Wyraźnie widać, że zanim roboty następnej generacji będą mogły rozpocząć swoje eksploracje, będziemy musieli wyposażyć je w podobne czujniki. Chociaż projekt „martwa ryba” został ukończony ponad dekadę temu, Triantafyllou pracuje obecnie z partnerami, Gabrielem Weymouth (z Uniwersytetu Southampton) i Jianminem Miao (z Nanyang Technological University), nad rozwojem tej technologii – po raz kolejny czerpiąc inspirację z natury.
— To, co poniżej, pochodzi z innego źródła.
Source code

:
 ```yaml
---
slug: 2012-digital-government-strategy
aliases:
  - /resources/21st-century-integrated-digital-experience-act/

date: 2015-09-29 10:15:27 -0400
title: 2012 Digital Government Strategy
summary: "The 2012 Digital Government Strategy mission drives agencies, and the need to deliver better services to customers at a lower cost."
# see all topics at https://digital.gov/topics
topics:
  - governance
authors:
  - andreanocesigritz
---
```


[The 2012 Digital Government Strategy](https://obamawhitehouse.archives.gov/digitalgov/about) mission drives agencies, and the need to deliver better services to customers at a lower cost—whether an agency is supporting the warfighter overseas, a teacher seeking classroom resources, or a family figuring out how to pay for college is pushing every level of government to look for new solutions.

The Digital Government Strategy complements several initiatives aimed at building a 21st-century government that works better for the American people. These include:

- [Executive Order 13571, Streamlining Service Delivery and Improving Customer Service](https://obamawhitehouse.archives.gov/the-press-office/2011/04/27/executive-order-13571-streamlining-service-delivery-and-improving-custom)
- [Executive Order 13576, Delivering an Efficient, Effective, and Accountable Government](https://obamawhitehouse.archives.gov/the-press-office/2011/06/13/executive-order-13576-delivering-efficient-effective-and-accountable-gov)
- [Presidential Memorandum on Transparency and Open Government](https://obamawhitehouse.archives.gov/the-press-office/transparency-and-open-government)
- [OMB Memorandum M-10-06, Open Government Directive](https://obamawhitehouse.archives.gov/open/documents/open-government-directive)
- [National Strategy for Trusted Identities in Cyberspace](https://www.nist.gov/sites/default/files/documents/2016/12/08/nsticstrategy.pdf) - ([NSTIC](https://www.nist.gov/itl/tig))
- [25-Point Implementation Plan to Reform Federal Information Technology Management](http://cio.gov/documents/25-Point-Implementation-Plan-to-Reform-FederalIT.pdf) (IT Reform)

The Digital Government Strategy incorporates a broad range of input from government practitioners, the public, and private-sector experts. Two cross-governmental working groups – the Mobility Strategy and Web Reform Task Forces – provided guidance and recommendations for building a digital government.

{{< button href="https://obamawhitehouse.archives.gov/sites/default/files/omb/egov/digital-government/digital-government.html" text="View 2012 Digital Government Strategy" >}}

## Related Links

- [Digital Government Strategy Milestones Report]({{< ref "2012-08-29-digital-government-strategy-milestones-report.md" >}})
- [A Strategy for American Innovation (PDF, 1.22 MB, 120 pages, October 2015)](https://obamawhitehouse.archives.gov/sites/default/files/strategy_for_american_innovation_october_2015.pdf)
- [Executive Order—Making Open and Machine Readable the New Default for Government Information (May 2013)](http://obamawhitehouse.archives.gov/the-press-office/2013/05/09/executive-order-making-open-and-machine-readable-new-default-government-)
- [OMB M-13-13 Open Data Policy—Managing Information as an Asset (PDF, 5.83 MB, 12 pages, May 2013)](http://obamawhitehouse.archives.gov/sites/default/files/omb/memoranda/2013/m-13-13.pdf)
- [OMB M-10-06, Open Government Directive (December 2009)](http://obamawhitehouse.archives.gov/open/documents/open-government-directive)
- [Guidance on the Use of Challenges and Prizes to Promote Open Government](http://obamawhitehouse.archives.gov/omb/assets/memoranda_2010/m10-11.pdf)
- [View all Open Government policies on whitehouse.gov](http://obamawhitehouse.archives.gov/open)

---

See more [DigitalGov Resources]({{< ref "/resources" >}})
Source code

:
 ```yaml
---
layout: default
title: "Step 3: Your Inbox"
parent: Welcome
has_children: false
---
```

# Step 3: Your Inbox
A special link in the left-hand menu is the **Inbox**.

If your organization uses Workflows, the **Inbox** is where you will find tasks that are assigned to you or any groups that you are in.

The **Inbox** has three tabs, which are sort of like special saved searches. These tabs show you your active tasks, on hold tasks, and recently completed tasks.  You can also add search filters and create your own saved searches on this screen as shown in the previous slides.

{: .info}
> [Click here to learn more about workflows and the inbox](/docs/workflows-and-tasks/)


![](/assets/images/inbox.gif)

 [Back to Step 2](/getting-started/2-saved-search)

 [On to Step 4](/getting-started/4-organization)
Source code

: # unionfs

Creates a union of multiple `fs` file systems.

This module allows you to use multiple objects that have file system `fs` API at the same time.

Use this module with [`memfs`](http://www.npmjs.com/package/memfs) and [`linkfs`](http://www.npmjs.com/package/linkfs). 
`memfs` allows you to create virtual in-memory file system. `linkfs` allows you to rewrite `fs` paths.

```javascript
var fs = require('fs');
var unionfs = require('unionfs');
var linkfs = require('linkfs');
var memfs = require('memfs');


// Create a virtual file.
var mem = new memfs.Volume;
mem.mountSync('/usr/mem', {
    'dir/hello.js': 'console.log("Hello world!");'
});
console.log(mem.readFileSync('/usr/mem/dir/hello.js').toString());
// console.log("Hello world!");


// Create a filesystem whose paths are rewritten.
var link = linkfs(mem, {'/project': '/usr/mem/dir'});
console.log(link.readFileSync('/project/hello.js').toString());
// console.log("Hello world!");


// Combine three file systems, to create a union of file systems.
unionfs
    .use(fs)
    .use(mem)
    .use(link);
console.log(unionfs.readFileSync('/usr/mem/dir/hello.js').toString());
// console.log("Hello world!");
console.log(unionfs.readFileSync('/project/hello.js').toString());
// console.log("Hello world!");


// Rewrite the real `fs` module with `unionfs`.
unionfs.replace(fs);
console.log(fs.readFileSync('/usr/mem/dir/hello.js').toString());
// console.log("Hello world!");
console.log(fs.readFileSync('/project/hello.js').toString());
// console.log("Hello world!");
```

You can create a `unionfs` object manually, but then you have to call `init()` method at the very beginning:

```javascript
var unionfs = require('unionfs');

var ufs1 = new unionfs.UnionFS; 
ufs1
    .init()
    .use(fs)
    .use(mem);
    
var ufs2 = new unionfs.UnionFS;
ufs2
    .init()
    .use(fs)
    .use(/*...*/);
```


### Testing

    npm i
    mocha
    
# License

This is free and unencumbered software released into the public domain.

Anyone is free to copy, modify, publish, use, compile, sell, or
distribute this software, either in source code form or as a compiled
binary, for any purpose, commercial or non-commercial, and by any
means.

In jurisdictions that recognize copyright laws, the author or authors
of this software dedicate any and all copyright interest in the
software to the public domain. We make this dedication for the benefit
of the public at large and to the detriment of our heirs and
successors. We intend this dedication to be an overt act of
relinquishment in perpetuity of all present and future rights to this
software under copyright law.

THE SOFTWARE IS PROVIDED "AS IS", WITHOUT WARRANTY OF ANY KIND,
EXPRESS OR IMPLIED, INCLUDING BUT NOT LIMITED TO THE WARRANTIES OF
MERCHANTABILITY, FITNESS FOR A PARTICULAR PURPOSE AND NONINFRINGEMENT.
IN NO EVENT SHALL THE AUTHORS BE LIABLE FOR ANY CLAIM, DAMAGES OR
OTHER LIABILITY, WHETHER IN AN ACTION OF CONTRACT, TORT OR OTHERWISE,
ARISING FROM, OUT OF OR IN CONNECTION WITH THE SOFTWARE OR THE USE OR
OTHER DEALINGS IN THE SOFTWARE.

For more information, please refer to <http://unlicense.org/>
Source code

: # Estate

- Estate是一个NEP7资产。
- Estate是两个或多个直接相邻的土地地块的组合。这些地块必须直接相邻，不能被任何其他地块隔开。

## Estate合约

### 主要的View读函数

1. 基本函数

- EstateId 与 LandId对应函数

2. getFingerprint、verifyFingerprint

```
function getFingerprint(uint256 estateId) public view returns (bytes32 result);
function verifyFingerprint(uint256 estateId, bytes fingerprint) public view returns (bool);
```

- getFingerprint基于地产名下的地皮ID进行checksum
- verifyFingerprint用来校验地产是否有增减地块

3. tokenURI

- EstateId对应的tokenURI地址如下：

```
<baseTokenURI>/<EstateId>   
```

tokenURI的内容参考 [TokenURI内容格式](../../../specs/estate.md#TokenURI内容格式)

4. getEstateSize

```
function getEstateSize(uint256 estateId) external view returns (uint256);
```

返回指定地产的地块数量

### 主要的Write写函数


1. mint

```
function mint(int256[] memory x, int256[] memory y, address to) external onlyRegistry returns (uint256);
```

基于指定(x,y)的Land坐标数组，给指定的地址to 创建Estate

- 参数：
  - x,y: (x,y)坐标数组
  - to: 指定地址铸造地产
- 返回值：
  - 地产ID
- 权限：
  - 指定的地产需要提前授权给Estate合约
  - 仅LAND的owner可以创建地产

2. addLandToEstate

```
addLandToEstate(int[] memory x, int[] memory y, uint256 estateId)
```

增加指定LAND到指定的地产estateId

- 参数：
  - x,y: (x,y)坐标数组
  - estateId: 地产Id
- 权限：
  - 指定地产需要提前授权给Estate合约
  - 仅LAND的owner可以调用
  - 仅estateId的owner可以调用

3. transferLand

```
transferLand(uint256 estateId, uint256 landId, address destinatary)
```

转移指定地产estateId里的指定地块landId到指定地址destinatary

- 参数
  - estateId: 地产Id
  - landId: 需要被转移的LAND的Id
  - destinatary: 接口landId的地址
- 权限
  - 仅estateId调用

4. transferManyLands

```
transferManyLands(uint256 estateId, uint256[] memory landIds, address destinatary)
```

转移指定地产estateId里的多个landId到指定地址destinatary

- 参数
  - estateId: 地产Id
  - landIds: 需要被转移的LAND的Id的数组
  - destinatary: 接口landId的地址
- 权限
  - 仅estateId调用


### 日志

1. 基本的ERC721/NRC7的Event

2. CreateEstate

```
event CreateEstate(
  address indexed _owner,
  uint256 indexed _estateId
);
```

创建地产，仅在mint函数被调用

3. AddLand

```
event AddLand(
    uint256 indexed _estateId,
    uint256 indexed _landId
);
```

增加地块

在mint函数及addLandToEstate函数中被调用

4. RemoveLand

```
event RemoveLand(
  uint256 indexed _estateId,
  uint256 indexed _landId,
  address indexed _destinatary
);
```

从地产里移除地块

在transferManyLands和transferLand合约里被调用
Jeden z ich projektów bada „linię boczną” ryby, narząd w postaci rzędu kropkowanych łusek wzdłuż boków ryby, który może wykrywać prędkość i ciśnienie wody wokół niej. Mimo że fizyczna struktura jednostek sensorycznych jest dość dobrze poznana – mówiąc najprościej, są to wiązki komórek włoskowatych zamkniętych w galaretowatym materiale – niezwykle trudno jest wykonać obliczenia niezbędne do zrekonstruowania mapy przestrzennej z danych wejściowych każdego czujnika.
Inne obiecujące podejście pochodzi od foki portowej. Drapieżniki te mają niezwykle czułe wąsiska, które mogą wykryć zakłócenia pozostawione przez potencjalną ofiarę do 30 sekund po jej przejściu. Jest ona również w stanie rozróżnić podstawowy kształt (kwadrat, trójkąt) obiektu poruszającego się w wodzie. Grupie Triantafyllou udało się wydrukować w 3D „wąsiska” wzorowane na prawdziwych, które mają „falującą” jakość, ponieważ różnią się średnicą.
Ta praca, która łączy elementy biologii, mechaniki płynów i inżynierii, jest tylko jednym z przykładów biomimetyki, dziedziny, która przyczyniła się do powstania takich innowacji jak rzepy i szkło bezpieczne dla ptaków. Jak opisuje to Triantafyllou, biomimetyka to „uczenie się od naturalnych organizmów za darmo, aby wymyślić naprawdę genialne rozwiązania”. Pomysł polega na tym, że skoro ewolucja jest w istocie gigantycznym systemem optymalizacji – wybierającym na przykład najbardziej efektywną konstrukcję ciała do pływania pod prąd – możemy skorzystać z rozwiązań inżynieryjnych, które zostały już opracowane w tym procesie. Najwyraźniej ta skarbnica organicznej pomysłowości jest ogromnym zasobem naturalnym, z którego dopiero zaczynamy korzystać.
-Eleanor Hook
*Nawiasem mówiąc, istnieje hipoteza, że to właśnie dlatego ryby pływają w ławicach; te, które pływają w ślad za swoimi towarzyszami, zużywają znacznie mniej energii niż w przeciwnym razie. Aby dowiedzieć się więcej na ten temat, sprawdź nasz podcast i post z 2015 roku: „Flocks and Fluids”.